• [Work item]: Scan the entries below and return each line that contains "englishtitle".

• [Task data]:
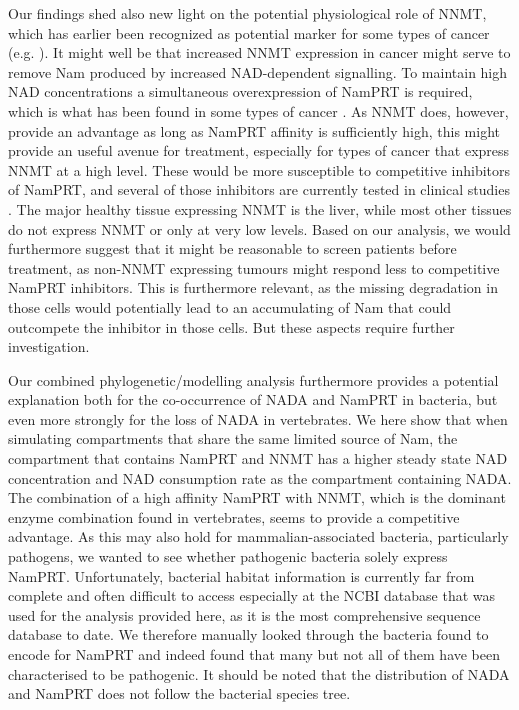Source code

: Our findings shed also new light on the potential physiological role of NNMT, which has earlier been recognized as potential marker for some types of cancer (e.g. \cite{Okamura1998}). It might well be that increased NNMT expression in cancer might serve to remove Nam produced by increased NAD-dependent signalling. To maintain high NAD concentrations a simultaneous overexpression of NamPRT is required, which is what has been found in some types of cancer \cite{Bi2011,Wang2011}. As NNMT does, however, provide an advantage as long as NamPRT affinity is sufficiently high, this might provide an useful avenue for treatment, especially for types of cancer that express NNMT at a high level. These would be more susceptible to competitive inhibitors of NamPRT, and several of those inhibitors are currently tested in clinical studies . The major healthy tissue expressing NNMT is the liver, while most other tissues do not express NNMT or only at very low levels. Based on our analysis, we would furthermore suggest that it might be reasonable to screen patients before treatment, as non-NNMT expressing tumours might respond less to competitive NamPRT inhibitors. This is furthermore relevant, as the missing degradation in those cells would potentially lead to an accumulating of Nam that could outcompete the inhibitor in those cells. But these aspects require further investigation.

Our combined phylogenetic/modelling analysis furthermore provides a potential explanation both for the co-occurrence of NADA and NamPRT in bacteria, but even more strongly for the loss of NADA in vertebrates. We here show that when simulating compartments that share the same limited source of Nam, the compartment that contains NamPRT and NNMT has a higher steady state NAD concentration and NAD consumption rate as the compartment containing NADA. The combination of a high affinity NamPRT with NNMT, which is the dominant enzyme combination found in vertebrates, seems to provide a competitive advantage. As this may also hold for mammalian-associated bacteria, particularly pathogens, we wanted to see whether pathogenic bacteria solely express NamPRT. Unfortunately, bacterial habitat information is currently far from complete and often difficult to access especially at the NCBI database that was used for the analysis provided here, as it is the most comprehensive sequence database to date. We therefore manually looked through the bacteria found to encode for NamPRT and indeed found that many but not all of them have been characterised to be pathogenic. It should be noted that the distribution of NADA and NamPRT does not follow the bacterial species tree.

---

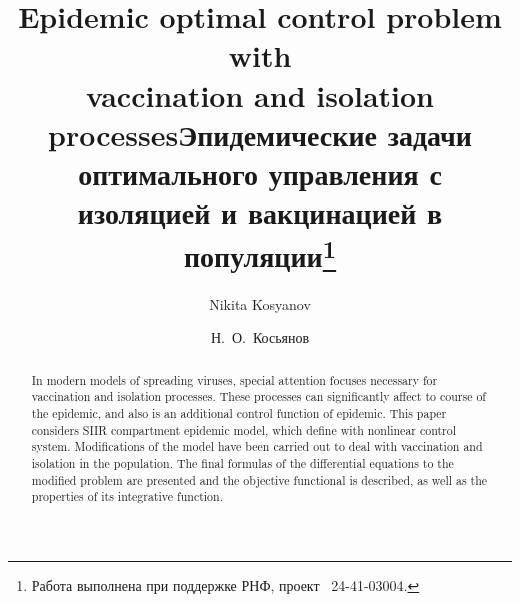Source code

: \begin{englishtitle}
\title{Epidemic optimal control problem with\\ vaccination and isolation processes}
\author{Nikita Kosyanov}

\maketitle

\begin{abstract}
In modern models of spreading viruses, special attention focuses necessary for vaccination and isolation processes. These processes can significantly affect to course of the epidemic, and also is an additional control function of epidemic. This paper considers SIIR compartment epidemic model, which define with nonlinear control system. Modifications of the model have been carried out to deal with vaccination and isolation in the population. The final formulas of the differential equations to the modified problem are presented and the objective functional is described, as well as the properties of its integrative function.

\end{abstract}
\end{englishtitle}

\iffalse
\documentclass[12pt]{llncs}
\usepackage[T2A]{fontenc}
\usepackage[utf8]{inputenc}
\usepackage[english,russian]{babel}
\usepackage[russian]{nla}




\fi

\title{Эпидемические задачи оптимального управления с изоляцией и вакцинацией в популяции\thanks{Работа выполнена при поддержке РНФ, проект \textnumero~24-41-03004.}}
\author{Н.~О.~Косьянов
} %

• [Exercise output]:
: \begin{englishtitle}
\end{englishtitle}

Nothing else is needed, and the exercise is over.